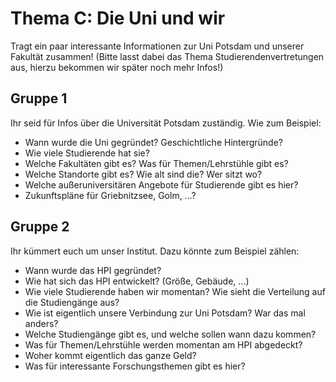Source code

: # Thema C: Die Uni und wir

Tragt ein paar interessante Informationen zur Uni Potsdam und unserer Fakultät zusammen!
(Bitte lasst dabei das Thema Studierendenvertretungen aus, hierzu bekommen wir später noch mehr Infos!)

## Gruppe 1

Ihr seid für Infos über die Universität Potsdam zuständig.
Wie zum Beispiel:

* Wann wurde die Uni gegründet? Geschichtliche Hintergründe?
* Wie viele Studierende hat sie?
* Welche Fakultäten gibt es? Was für Themen/Lehrstühle gibt es?
* Welche Standorte gibt es? Wie alt sind die? Wer sitzt wo?
* Welche außeruniversitären Angebote für Studierende gibt es hier?
* Zukunftspläne für Griebnitzsee, Golm, ...?

## Gruppe 2

Ihr kümmert euch um unser Institut.
Dazu könnte zum Beispiel zählen:

* Wann wurde das HPI gegründet?
* Wie hat sich das HPI entwickelt? (Größe, Gebäude, ...)
* Wie viele Studierende haben wir momentan? Wie sieht die Verteilung auf die Studiengänge aus?
* Wie ist eigentlich unsere Verbindung zur Uni Potsdam? War das mal anders?
* Welche Studiengänge gibt es, und welche sollen wann dazu kommen?
* Was für Themen/Lehrstühle werden momentan am HPI abgedeckt?
* Woher kommt eigentlich das ganze Geld?
* Was für interessante Forschungsthemen gibt es hier?
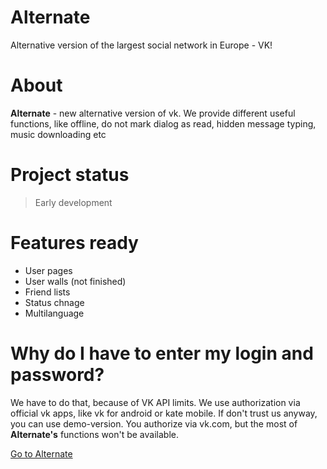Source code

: # Alternate
Alternative version of the largest social network in Europe - VK!
# About
**Alternate** - new alternative version of vk. We provide different useful functions, like offline, do not mark dialog as read, hidden message typing, music downloading etc
# Project status
> Early development
# Features ready
+ User pages
+ User walls (not finished)
+ Friend lists
+ Status chnage
+ Multilanguage
# Why do I have to enter my login and password?
We have to do that, because of VK API limits. We use authorization via official vk apps, like vk for android or kate mobile. If don't trust us anyway, you can use demo-version. You authorize via vk.com, but the most of **Alternate's** functions won't be available.

[Go to Alternate](https://vkrot.xyz/altvk/)
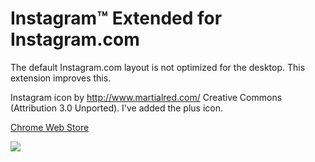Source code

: Instagram™ Extended for Instagram.com
===================

The default Instagram.com layout is not optimized for the desktop. This extension improves this.

Instagram icon by http://www.martialred.com/ Creative Commons (Attribution 3.0 Unported). I've added the plus icon.

[Chrome Web Store](https://chrome.google.com/webstore/detail/nekeeojpcbiehcignddhindbgacbghmi)

<img src="https://raw.githubusercontent.com/kurtextrem/Instagram-Extended/master/Screen.png">
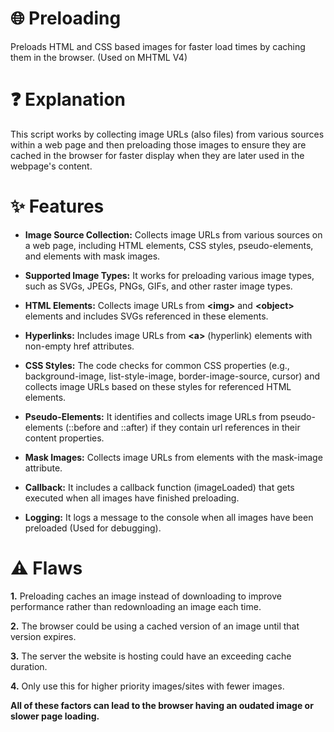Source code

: # 🌐 Preloading
Preloads HTML and CSS based images for faster load times by caching them in the browser. (Used on MHTML V4)

# ❓ Explanation
This script works by collecting image URLs (also files) from various sources within a web page and then preloading those images to ensure they are cached in the browser for faster display when they are later used in the webpage's content. 

# ✨ Features
- **Image Source Collection:** Collects image URLs from various sources on a web page, including HTML elements, CSS styles, pseudo-elements, and elements with mask images.

- **Supported Image Types:** It works for preloading various image types, such as SVGs, JPEGs, PNGs, GIFs, and other raster image types.

- **HTML Elements:** Collects image URLs from **<​img​>** and **<​object​>** elements and includes SVGs referenced in these elements.

- **Hyperlinks:** Includes image URLs from **<​a​>** (hyperlink) elements with non-empty href attributes.

- **CSS Styles:** The code checks for common CSS properties (e.g., background-image, list-style-image, border-image-source, cursor) and collects image URLs based on these styles for referenced HTML elements.

- **Pseudo-Elements:** It identifies and collects image URLs from pseudo-elements (::before and ::after) if they contain url references in their content properties.

- **Mask Images:** Collects image URLs from elements with the mask-image attribute.

- **Callback:** It includes a callback function (imageLoaded) that gets executed when all images have finished preloading.

- **Logging:** It logs a message to the console when all images have been preloaded (Used for debugging).

# ⚠ Flaws
**1.** Preloading caches an image instead of downloading to improve performance rather than redownloading an image each time.

**2.** The browser could be using a cached version of an image until that version expires.

**3.** The server the website is hosting could have an exceeding cache duration.

**4.** Only use this for higher priority images/sites with fewer images.

**All of these factors can lead to the browser having an oudated image or slower page loading.**
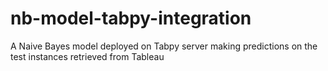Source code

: # nb-model-tabpy-integration
A Naive Bayes model deployed on Tabpy server making predictions on the test instances retrieved from Tableau
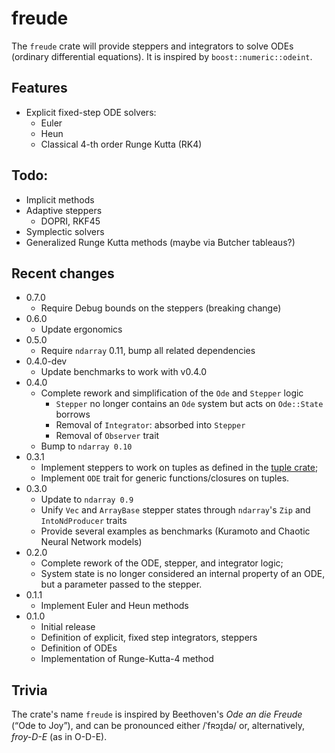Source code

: # freude

The `freude` crate will provide steppers and integrators to solve ODEs
(ordinary differential equations). It is inspired by `boost::numeric::odeint`.

## Features

+ Explicit fixed-step ODE solvers:
    + Euler
    + Heun
    + Classical 4-th order Runge Kutta (RK4)

## Todo:

+ Implicit methods
+ Adaptive steppers
    + DOPRI, RKF45
+ Symplectic solvers
+ Generalized Runge Kutta methods (maybe via Butcher tableaus?)

## Recent changes

+ 0.7.0
    + Require Debug bounds on the steppers (breaking change)
+ 0.6.0
    + Update ergonomics
+ 0.5.0
    + Require `ndarray` 0.11, bump all related dependencies
+ 0.4.0-dev
    + Update benchmarks to work with v0.4.0
+ 0.4.0
    + Complete rework and simplification of the `Ode` and `Stepper` logic
        + `Stepper` no longer contains an `Ode` system but acts on `Ode::State` borrows
        + Removal of `Integrator`: absorbed into `Stepper`
        + Removal of `Observer` trait
    + Bump to `ndarray 0.10` 
+ 0.3.1
    + Implement steppers to work on tuples as defined in the [tuple crate](https://crates.io/crates/tuple);
    + Implement `ODE` trait for generic functions/closures on tuples.
+ 0.3.0
    + Update to `ndarray 0.9`
    + Unify `Vec` and `ArrayBase` stepper states through `ndarray`'s `Zip` and `IntoNdProducer` traits
    + Provide several examples as benchmarks (Kuramoto and Chaotic Neural Network models)
+ 0.2.0
    + Complete rework of the ODE, stepper, and integrator logic;
    + System state is no longer considered an internal property of an ODE, but a
    parameter passed to the stepper.
+ 0.1.1
    + Implement Euler and Heun methods
+ 0.1.0
    + Initial release
    + Definition of explicit, fixed step integrators, steppers
    + Definition of ODEs
    + Implementation of Runge-Kutta-4 method

## Trivia

The crate's name `freude` is inspired by Beethoven's *Ode an die Freude* (“Ode to
Joy”), and can be pronounced either /ˈfʀɔɪ̯də/ or, alternatively, *froy-D-E* (as
in O-D-E).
──────────────────────────────
→ Activity: Check each line of the records for the word "Complete" and extract those that contain it.

→ Solution to the problem:
    + Complete rework and simplification of the `Ode` and `Stepper` logic
    + Complete rework of the ODE, stepper, and integrator logic;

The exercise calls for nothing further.